量子コンピュータとは
量子コンピュータとは量子力学の原理に基づくコンピュータです。そのアイデアは古く1980年代に生まれています。物理学者のリチャード・ファインマンが量子力学の原理で動作するコンピュータの必要性を指摘したことに端を発し、物理学者のデイヴィッド・ドイッチュにより量子チューリングマシンが定式化されました。
その後、90年代中頃から多くの研究が進められ量子情報科学という学術分野が形成。98年には当時NECに在籍していた中村泰信や蔡兆申が世界で初めて超電導回路を使った量子ビットの開発に成功しました。しかし、00年代中頃になると大規模な量子コンピュータ実現の難しさが浮き彫りになるなどして停滞期を迎えます。その後、2011年にカナダのD-Wave社が量子コンピュータを発表したのをきっかけに、GoogleやIBMなどが研究に本腰を入れはじめました。そしてここ数年、様々な量子コンピュータ発表されています。
今回は量子コンピュータを理解するのに重要なキーワードを説明していきます。
量子力学
量子力学は、ニュートン力学や電磁気学といった古典力学では説明がつかない現象に対して、これらの力学を統合する形で1920年頃に構築されました。
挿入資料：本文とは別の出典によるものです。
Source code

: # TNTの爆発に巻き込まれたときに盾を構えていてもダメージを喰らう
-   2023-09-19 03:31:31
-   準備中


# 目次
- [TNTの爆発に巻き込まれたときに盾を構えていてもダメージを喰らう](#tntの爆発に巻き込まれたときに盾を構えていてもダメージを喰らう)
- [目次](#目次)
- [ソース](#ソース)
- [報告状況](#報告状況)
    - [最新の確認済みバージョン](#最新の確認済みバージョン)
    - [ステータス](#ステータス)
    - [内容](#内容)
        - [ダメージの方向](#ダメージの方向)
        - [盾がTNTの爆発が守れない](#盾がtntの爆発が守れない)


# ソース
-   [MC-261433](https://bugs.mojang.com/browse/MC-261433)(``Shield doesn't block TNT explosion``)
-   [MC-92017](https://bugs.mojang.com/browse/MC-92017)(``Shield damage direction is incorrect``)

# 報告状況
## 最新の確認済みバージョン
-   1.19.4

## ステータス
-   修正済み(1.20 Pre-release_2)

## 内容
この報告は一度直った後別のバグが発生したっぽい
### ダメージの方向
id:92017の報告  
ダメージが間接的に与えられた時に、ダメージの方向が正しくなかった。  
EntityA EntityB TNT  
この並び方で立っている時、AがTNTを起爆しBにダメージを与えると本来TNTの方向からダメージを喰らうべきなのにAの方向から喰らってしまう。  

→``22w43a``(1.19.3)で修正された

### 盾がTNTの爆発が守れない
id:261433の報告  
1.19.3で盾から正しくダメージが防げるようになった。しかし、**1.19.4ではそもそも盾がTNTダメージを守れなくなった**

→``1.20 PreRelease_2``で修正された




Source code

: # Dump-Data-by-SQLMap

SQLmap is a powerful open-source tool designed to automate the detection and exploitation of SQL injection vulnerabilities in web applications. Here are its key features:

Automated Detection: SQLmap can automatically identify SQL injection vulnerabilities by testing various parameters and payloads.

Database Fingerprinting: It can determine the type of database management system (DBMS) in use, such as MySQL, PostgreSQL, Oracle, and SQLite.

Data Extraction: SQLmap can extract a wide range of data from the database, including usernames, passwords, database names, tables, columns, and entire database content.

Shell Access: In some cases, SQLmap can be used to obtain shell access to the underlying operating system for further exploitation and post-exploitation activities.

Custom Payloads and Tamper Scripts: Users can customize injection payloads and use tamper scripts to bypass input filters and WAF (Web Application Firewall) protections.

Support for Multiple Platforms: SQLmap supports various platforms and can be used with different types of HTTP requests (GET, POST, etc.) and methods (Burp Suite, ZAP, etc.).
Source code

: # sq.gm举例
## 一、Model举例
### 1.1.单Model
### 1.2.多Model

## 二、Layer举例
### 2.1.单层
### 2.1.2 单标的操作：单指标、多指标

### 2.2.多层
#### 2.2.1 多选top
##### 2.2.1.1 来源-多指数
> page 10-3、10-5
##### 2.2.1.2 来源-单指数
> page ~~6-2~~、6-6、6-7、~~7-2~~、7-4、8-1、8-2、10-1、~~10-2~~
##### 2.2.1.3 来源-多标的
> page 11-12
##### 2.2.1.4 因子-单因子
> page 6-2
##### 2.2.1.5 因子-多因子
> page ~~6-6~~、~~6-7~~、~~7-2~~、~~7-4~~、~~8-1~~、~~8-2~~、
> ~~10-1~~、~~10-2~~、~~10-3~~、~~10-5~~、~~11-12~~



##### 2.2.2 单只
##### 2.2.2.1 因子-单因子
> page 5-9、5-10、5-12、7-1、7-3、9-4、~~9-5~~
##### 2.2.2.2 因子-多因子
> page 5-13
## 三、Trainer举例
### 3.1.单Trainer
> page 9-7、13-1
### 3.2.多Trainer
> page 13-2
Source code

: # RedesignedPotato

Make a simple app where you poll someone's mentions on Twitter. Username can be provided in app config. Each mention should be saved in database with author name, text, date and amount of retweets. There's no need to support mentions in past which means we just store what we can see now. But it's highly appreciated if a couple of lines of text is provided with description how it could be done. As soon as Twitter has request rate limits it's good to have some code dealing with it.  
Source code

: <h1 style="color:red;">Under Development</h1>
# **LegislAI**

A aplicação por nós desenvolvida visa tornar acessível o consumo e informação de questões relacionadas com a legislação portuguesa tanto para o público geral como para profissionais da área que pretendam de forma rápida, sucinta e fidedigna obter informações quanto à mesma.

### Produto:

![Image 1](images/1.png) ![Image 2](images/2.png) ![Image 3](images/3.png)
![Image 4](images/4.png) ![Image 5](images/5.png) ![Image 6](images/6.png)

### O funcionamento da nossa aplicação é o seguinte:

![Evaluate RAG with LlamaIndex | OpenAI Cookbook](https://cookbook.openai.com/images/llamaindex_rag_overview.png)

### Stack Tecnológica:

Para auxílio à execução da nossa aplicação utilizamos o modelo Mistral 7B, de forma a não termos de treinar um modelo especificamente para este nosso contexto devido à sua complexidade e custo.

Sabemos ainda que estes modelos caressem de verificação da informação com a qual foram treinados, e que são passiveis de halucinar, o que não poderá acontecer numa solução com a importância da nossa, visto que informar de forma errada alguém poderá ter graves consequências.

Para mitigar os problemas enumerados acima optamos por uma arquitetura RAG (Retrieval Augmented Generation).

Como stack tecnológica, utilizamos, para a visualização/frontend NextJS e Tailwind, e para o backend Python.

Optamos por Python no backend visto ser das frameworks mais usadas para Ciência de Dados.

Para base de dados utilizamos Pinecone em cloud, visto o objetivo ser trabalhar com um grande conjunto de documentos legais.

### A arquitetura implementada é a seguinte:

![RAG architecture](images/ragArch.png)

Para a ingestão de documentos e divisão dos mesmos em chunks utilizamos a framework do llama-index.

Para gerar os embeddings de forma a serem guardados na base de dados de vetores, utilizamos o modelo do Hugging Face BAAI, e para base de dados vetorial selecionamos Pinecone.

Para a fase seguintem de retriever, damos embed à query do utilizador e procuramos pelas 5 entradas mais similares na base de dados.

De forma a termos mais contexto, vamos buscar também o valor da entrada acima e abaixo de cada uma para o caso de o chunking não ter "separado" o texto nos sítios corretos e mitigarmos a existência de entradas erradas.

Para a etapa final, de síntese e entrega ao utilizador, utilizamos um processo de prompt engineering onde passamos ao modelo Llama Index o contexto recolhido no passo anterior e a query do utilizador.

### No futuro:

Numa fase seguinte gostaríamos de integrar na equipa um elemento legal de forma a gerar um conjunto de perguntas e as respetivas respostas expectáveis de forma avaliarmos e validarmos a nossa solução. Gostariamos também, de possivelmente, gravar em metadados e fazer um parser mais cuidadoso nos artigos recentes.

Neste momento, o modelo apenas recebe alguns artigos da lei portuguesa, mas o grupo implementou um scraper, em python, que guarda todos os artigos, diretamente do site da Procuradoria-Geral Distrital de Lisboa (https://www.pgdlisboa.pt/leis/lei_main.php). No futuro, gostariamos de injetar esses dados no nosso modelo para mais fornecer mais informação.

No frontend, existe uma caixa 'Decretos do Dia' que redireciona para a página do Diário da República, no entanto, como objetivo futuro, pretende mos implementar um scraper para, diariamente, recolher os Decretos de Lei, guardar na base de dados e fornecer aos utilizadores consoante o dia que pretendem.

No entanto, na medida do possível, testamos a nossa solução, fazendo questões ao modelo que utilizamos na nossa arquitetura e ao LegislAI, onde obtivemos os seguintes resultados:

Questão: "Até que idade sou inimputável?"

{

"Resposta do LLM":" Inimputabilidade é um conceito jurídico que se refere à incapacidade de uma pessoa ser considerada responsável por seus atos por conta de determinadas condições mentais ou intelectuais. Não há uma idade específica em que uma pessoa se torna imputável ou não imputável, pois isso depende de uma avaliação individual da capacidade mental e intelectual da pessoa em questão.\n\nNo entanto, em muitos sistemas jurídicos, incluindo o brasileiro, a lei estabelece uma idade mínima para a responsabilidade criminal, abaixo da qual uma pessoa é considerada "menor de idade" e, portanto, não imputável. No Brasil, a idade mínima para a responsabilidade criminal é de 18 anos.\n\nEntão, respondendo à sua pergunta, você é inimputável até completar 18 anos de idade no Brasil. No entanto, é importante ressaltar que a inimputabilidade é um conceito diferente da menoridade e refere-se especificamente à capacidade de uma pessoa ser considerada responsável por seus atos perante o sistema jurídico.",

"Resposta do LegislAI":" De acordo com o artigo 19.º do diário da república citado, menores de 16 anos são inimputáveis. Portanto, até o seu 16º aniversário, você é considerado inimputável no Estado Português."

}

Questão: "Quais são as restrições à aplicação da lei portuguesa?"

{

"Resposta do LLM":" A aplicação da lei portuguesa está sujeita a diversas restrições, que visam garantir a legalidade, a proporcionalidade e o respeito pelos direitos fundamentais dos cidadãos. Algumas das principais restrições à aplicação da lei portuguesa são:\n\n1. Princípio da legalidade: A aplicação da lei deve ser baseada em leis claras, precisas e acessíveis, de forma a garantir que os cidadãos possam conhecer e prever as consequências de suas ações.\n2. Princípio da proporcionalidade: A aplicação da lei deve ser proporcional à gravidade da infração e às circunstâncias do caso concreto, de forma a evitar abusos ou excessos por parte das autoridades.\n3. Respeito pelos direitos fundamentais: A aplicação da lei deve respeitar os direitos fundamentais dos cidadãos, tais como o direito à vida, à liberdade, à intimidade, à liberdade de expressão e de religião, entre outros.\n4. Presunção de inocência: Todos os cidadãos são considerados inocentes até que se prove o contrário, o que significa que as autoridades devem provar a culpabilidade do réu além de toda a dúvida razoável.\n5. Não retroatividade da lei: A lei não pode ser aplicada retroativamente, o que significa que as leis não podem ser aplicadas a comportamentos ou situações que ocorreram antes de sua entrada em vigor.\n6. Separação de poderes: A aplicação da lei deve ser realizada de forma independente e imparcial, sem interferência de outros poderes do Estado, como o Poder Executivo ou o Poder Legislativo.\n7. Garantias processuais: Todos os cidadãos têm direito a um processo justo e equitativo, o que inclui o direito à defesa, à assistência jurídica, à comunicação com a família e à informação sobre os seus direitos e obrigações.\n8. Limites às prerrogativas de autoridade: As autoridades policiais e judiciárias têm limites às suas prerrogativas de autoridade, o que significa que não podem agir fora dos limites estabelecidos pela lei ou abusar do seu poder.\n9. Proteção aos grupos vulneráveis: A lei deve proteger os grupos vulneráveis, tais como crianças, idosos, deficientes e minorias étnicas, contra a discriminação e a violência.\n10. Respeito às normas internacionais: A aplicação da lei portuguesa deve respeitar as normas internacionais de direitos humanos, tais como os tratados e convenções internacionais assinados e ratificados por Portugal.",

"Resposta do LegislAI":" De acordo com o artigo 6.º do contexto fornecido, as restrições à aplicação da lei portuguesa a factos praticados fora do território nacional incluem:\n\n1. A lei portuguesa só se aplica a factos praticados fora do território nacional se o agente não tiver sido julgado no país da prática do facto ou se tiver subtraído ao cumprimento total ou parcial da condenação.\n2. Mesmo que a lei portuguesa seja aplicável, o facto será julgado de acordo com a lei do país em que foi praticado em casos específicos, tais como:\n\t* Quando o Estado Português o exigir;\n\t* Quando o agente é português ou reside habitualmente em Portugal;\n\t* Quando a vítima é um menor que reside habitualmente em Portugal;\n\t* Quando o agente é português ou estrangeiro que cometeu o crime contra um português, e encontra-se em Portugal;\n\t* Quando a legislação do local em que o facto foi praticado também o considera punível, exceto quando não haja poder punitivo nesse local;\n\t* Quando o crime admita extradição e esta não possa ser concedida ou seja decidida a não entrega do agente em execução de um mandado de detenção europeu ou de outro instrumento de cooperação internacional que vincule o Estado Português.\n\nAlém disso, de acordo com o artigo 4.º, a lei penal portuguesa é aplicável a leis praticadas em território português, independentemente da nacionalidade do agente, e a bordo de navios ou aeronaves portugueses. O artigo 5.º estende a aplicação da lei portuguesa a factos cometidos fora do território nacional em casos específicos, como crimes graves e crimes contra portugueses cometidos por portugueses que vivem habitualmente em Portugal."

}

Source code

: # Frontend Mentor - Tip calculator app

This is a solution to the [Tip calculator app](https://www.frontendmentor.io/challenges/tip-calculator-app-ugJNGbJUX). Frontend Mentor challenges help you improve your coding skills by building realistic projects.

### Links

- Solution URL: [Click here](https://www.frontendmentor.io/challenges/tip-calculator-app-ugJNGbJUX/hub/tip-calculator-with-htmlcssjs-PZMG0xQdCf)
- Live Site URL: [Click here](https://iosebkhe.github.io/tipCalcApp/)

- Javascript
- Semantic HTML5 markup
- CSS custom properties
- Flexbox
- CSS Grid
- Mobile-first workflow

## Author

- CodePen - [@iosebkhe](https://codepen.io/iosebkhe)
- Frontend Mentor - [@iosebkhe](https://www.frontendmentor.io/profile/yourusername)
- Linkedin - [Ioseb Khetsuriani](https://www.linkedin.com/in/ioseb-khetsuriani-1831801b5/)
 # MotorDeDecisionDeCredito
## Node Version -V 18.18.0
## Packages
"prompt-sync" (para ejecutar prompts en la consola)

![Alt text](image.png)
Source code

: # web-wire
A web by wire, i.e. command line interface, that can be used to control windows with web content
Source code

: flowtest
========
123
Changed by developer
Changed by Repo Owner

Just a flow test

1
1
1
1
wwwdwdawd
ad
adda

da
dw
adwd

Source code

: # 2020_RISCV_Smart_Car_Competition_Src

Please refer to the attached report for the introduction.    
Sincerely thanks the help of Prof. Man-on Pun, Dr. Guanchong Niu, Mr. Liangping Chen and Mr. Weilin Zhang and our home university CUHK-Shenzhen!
対象とするのは原子や電子などミクロな世界の物理現象です。“量子”とは、粒子と波の性質をあわせ持つとても小さな物質やエネルギーの単位のことです。原子を構成する電子、光を粒子としてみたときの光子などがその代表的なものです。
量子には、私たちの日常の感覚とは異なる現象や性質があります。その一つが“重ね合わせ”です。例として、真ん中に仕切りがある箱にボールや電子を入れた場合を考えます。日常の世界でボールは「右にある」か「左にある」かのどちらかです。しかし電子の場合はどちらかに確定せず「右にも左にもある」という状態になります。これを“重ね合わせ”状態と呼びます。そして電子がどちらにあるかは観測するまで決まらない、観測したらその時点で確定するという性質があります(図1参照)。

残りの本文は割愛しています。